- About this task -
Set down exactly the lines of the records from the top to the line containing "A final issue"; include both.

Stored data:
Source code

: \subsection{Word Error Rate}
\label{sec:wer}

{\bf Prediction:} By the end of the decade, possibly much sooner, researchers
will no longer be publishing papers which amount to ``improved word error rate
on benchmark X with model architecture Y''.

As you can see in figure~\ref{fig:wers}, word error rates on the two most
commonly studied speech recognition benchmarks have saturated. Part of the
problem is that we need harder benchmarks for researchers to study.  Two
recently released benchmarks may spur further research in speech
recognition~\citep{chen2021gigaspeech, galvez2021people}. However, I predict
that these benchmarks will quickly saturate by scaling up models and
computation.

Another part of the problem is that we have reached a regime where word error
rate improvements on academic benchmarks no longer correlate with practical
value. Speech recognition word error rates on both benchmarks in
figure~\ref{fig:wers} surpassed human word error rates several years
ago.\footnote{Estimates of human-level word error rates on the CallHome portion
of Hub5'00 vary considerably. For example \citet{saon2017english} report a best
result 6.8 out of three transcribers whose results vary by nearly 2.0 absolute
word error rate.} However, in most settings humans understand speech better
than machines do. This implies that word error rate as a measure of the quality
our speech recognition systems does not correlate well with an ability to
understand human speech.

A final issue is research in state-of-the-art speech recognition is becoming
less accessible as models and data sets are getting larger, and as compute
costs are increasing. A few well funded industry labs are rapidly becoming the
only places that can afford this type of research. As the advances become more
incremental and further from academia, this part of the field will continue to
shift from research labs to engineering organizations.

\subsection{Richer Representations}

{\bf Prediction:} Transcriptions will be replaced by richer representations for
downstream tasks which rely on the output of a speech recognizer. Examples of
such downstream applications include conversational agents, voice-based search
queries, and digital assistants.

- Answer to this exercise -
Source code

: \subsection{Word Error Rate}
\label{sec:wer}

{\bf Prediction:} By the end of the decade, possibly much sooner, researchers
will no longer be publishing papers which amount to ``improved word error rate
on benchmark X with model architecture Y''.

As you can see in figure~\ref{fig:wers}, word error rates on the two most
commonly studied speech recognition benchmarks have saturated. Part of the
problem is that we need harder benchmarks for researchers to study.  Two
recently released benchmarks may spur further research in speech
recognition~\citep{chen2021gigaspeech, galvez2021people}. However, I predict
that these benchmarks will quickly saturate by scaling up models and
computation.

Another part of the problem is that we have reached a regime where word error
rate improvements on academic benchmarks no longer correlate with practical
value. Speech recognition word error rates on both benchmarks in
figure~\ref{fig:wers} surpassed human word error rates several years
ago.\footnote{Estimates of human-level word error rates on the CallHome portion
of Hub5'00 vary considerably. For example \citet{saon2017english} report a best
result 6.8 out of three transcribers whose results vary by nearly 2.0 absolute
word error rate.} However, in most settings humans understand speech better
than machines do. This implies that word error rate as a measure of the quality
our speech recognition systems does not correlate well with an ability to
understand human speech.

A final issue is research in state-of-the-art speech recognition is becoming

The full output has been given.